Join Professor of Theater and Program in Music Theater Director Stacy Wolf for a short conversation about her new book, Beyond Broadway: The Pleasure and Power of Musical Theatre Across America, as part of a “Telephone Hour” session for musical theatre professors and students. Professor Wolf will talk about the book for 15 minutes, followed by a Q&A session.

This conversation is open to Princeton students, faculty and staff. Visit our Virtual Events Page for the Zoom ID to join this conversation; participants will need to log in to this page with Princeton University ID to gain access.

ABOUT

stacy wolf

Photo by Justin Goldberg

STACY WOLF is one of America’s foremost scholars on musical theatre. She is Professor of Theater at Princeton, Director of Fellowships, and Director of Princeton’s new Program in Music Theater. She is the author of Beyond Broadway: The Pleasure and Promise of Musical Theatre Across America (Oxford University Press, 2020), which explores musical theater across the country in local and amateur venues like summer camps, high schools, and community theatres. Her chapter on Disney musicals in elementary schools appears in The Disney Musical: Stage, Screen, and Beyond.

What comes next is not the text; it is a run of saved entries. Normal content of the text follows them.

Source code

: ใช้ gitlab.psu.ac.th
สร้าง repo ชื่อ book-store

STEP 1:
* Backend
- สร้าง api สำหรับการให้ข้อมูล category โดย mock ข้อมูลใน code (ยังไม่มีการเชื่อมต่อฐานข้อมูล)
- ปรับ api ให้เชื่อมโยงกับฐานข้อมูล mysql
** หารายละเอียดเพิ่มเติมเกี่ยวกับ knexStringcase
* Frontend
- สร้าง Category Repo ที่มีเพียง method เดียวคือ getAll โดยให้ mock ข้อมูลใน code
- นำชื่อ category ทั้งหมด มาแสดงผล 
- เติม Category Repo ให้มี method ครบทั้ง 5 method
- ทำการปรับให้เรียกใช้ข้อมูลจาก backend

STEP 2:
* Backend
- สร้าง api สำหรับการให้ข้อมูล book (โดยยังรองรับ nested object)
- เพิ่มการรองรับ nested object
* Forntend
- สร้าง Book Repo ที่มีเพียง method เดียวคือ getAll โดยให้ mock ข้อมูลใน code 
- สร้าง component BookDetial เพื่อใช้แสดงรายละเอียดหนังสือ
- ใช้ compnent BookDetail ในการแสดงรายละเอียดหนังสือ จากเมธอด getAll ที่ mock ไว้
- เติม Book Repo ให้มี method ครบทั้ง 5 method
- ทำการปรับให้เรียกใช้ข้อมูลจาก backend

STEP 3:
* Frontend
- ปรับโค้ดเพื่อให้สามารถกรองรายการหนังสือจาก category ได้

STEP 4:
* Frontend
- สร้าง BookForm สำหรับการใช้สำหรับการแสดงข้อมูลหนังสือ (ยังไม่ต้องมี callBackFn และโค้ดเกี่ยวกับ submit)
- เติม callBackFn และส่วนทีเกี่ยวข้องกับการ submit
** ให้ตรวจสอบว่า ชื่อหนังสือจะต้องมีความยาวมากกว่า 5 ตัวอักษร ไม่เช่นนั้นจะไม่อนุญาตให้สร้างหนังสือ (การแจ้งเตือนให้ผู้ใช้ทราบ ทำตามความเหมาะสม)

Her recent publications include Changed for Good: A Feminist History of the Broadway Musical (Oxford University Press, 2011), A Problem Like Maria: Gender and Sexuality in the American Musical (University of Michigan Press, 2002), and the co-editor of The Oxford Handbook of the American Musical (with Raymond Knapp and Mitchell Morris, 2011). She has published articles on theatre spectatorship, performance pedagogy, and musical theatre in many journals including Theatre JournalModern Drama, and Camera Obscura and was a former editor of Theatre Topics: A Journal of Pedagogy and Praxis. She also has experience as a director and dramaturg.

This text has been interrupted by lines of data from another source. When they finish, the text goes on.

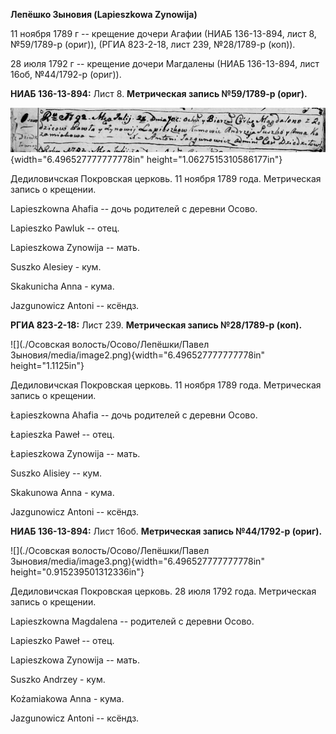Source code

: **Лепёшко Зыновия (Lapieszkowa Zynowija)**

11 ноября 1789 г -- крещение дочери Агафии (НИАБ 136-13-894, лист 8,
№59/1789-р (ориг)), (РГИА 823-2-18, лист 239, №28/1789-р (коп)).

28 июля 1792 г -- крещение дочери Магдалены (НИАБ 136-13-894, лист 16об,
№44/1792-р (ориг)).

**НИАБ 136-13-894:** Лист 8. **Метрическая запись №59/1789-р (ориг).**

![](./media/1cf96bd4a7f1c0fa78d48fd5087a386949f45043.png){width="6.496527777777778in"
height="1.0627515310586177in"}

Дедиловичская Покровская церковь. 11 ноября 1789 года. Метрическая
запись о крещении.

Lapieszkowna Ahafia -- дочь родителей с деревни Осово.

Lapieszko Pawluk -- отец.

Lapieszkowa Zynowija -- мать.

Suszko Alesiey - кум.

Skakunicha Anna - кума.

Jazgunowicz Antoni -- ксёндз.

**РГИА 823-2-18:** Лист 239. **Метрическая запись №28/1789-р (коп).**

![](./Осовская волость/Осово/Лепёшки/Павел Зыновия/media/image2.png){width="6.496527777777778in"
height="1.1125in"}

Дедиловичская Покровская церковь. 11 ноября 1789 года. Метрическая
запись о крещении.

Łapieszkowna Ahafia -- дочь родителей с деревни Осово.

Łapieszka Paweł -- отец.

Łapieszkowa Zynowija -- мать.

Suszko Alisiey -- кум.

Skakunowa Anna - кума.

Jazgunowicz Antoni -- ксёндз.

**НИАБ 136-13-894:** Лист 16об. **Метрическая запись №44/1792-р
(ориг).**

![](./Осовская волость/Осово/Лепёшки/Павел Зыновия/media/image3.png){width="6.496527777777778in"
height="0.915239501312336in"}

Дедиловичская Покровская церковь. 28 июля 1792 года. Метрическая запись
о крещении.

Lapieszkowna Magdalena -- родителей с деревни Осовo.

Lapieszko Paweł -- отец.

Lapieszkowa Zynowija -- мать.

Suszko Andrzey - кум.

Kożamiakowa Anna - кума.

Jazgunowicz Antoni -- ксёндз.
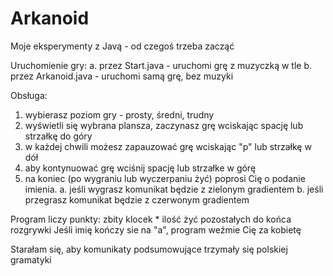 # Arkanoid
Moje eksperymenty z Javą - od czegoś trzeba zacząć

Uruchomienie gry:
a. przez Start.java - uruchomi grę z muzyczką w tle
b. przez Arkanoid.java - uruchomi samą grę, bez muzyki

Obsługa:
1. wybierasz poziom gry - prosty, średni, trudny
2. wyświetli się wybrana plansza, zaczynasz grę wciskając spację lub strzałkę do góry
3. w każdej chwili możesz zapauzować grę wciskając "p" lub strzałkę w dół
4. aby kontynuować grę wciśnij spację lub strzałke w górę
5. na koniec (po wygraniu lub wyczerpaniu żyć) poprosi Cię o podanie imienia.
a. jeśli wygrasz komunikat będzie z zielonym gradientem
b. jeśli przegrasz komunikat będzie z czerwonym gradientem

Program liczy punkty: zbity klocek * ilość żyć pozostałych do końca rozgrywki
Jeśli imię kończy sie na "a", program weźmie Cię za kobietę

Starałam się, aby komunikaty podsumowujące trzymały się polskiej gramatyki
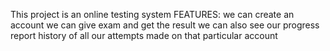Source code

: This project is an online testing system
FEATURES: we can create an account 
          we can give exam and get the result
          we can also see our progress report history of all our attempts made on that particular account
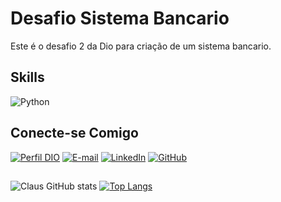 # **Desafio Sistema Bancario**
Este é o desafio 2 da Dio para criação de um sistema bancario.

## Skills 
![Python](https://img.shields.io/badge/Python-000?style=for-the-badge&logo=python)

## Conecte-se Comigo
[![Perfil DIO](https://img.shields.io/badge/-Meu%20Perfil%20na%20DIO-30A3DC?style=for-the-badge)](https://web.dio.me/users/claus_vinicius)
[![E-mail](https://img.shields.io/badge/Gmail-D14836?style=for-the-badge&logo=gmail&logoColor=white)](mailto:clausvinicius1990@gmail.com)
[![LinkedIn](https://img.shields.io/badge/-LinkedIn-000?style=for-the-badge&logo=linkedin&logoColor=30A3DC)](https://www.linkedin.com/in/claus-santos/)
[![GitHub](https://img.shields.io/badge/GitHub-000?style=for-the-badge&logo=GitHub&logoColor=0E76A8)](
https://github.com/clausvinicius)

##
![Claus GitHub stats](https://github-readme-stats.vercel.app/api?username=clausvinicius&show_icons=true&theme=dracula)
[![Top Langs](https://github-readme-stats.vercel.app/api/top-langs/?username=anuraghazra)](https://github.com/anuraghazra/github-readme-stats)
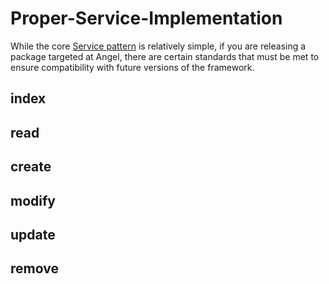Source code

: # Proper-Service-Implementation

While the core [Service pattern](service-basics.md) is relatively simple, if you are releasing a package targeted at Angel, there are certain standards that must be met to ensure compatibility with future versions of the framework.


## index

## read

## create

## modify

## update

## remove

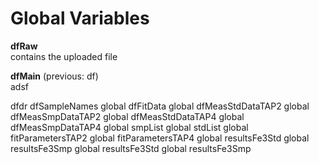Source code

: # Global Variables

**dfRaw** \
contains the uploaded file

**dfMain** (previous: df)\
adsf

dfdr
dfSampleNames
        global dfFitData
        global dfMeasStdDataTAP2
        global dfMeasSmpDataTAP2
        global dfMeasStdDataTAP4
        global dfMeasSmpDataTAP4
        global smpList
        global stdList
        global fitParametersTAP2
        global fitParametersTAP4
        global resultsFe3Std
        global resultsFe3Smp
        global resultsFe3Std
        global resultsFe3Smp
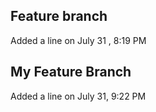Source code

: ## Feature branch

Added a line on July 31 , 8:19 PM 


## My Feature Branch

Added a line on July 31, 9:22 PM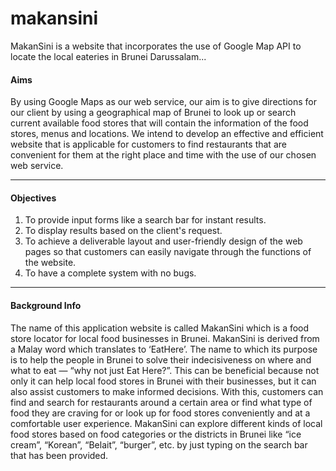 # makansini

MakanSini is a website that incorporates the use of Google Map API to locate the local eateries in Brunei Darussalam...

#### Aims

By using Google Maps as our web service, our aim is to give directions for our client by
using a geographical map of Brunei to look up or search current available food stores that
will contain the information of the food stores, menus and locations. We intend to develop an
effective and efficient website that is applicable for customers to find restaurants that are
convenient for them at the right place and time with the use of our chosen web service.

---

#### Objectives

1. To provide input forms like a search bar for instant results.
2. To display results based on the client's request.
3. To achieve a deliverable layout and user-friendly design of the web pages so that
customers can easily navigate through the functions of the website.
4. To have a complete system with no bugs.

---

#### Background Info
The name of this application website is called MakanSini which is a food store locator for
local food businesses in Brunei. MakanSini is derived from a Malay word which translates to
‘EatHere’. The name to which its purpose is to help the people in Brunei to solve their
indecisiveness on where and what to eat — “why not just Eat Here?”. This can be beneficial
because not only it can help local food stores in Brunei with their businesses, but it can also
assist customers to make informed decisions. With this, customers can find and search for
restaurants around a certain area or find what type of food they are craving for or look up for
food stores conveniently and at a comfortable user experience. MakanSini can explore
different kinds of local food stores based on food categories or the districts in Brunei like “ice
cream”, “Korean”, “Belait”, “burger”, etc. by just typing on the search bar that has been
provided.

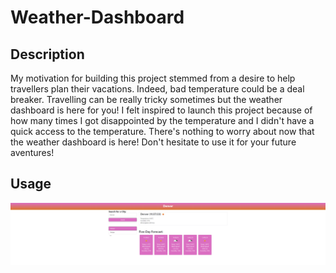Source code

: # Weather-Dashboard

## Description

My motivation for building this project stemmed from a desire to help travellers plan their vacations. Indeed, bad temperature could be a deal breaker. Travelling can be really tricky sometimes but the weather dashboard is here for you! I felt inspired to launch this project because of how many times I got disappointed by the temperature and I didn't have a quick access to the temperature. There's nothing to worry about now that the weather dashboard is here! Don't hesitate to use it for your future aventures!

## Usage

![Alt text](<assets/images/Screenshot 2023-11-27 160349.png>)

Other works include “’The Hills Are Alive with the Sound of Music’: Musical Theatre at Girls’ Jewish Summer Camps in Maine, USA” (Contemporary Theatre Review, 2017); “The Feminine Mystique Goes to Broadway:  Housewives in 1960s Musical Theater” (in The Sixties, Center Stage: Mainstream and Popular Performances in a Turbulent Decade, 2017); and “Keeping Company with Sondheim’s Women” (The Oxford Handbook of Sondheim Studies, 2014). Her essay, “‘We’ll Always Be Bosom Buddies’: Female Duets and the Queering of Broadway Musical Theatre” in GLQ (Gay and Lesbian Quarterly, 2006), won the year’s award for Best Essay in Theatre Studies from the Association for Theatre in Higher Education.

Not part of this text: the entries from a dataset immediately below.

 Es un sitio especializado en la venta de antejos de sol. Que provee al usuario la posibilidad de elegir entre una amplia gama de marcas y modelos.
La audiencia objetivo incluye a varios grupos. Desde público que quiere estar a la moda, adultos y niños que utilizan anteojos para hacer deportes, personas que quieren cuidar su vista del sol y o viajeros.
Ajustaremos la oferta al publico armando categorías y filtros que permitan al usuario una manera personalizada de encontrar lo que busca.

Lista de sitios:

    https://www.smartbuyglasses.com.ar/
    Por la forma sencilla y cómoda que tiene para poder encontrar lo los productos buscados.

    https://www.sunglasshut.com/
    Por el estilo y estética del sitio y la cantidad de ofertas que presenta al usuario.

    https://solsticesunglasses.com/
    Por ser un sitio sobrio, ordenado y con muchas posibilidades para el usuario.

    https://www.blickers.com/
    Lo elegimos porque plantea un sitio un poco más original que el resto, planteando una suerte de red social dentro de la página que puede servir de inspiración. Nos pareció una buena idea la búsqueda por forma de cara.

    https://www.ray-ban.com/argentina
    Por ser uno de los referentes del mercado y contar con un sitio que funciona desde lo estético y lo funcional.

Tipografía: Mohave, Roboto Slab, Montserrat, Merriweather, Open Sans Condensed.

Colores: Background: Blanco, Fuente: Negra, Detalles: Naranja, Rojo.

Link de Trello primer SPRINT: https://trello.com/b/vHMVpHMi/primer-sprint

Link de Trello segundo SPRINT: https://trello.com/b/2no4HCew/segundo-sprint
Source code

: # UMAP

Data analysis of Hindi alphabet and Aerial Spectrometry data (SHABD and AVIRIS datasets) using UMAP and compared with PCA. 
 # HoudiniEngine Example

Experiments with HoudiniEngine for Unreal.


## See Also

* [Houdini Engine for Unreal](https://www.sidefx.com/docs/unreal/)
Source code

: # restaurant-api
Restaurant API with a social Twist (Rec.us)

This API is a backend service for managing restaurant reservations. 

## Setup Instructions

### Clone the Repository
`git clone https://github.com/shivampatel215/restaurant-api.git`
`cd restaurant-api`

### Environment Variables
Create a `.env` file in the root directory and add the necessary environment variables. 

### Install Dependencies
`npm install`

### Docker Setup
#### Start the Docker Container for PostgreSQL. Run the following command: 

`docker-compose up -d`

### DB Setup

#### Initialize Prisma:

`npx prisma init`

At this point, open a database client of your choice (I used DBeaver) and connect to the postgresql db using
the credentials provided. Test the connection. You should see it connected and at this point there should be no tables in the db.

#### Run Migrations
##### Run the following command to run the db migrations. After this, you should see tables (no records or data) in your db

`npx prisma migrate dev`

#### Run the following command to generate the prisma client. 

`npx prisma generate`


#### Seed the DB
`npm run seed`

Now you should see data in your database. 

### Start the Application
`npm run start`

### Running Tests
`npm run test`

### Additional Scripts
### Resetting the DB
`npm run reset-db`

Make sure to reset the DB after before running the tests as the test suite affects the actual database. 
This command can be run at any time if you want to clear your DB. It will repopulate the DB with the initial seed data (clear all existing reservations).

Wolf holds a B.A. in English from Yale and an M.A. in Drama from the University of Virginia. She received her Ph.D. in Theatre from the University of Wisconsin-Madison. Prior to her current appointment, Wolf was an Associate Professor in the Performance as Public Practice Program in the Department of Theatre & Dance at the University of Texas at Austin, where she taught from 2000-2008. At Texas, Professor Wolf also taught in the Plan II Honors Program and received a Theatre & Dance teaching award in 2006. Her other teaching positions include Assistant Professor at George Washington University in English and Theatre and Dance (1996-2000) and Assistant Professor in the School of Theatre at Florida State University (1994-1996).

Wolf is a 2017 Guggenheim Fellow and received a 2017 President’s Award for Distinguished Teaching at Princeton University.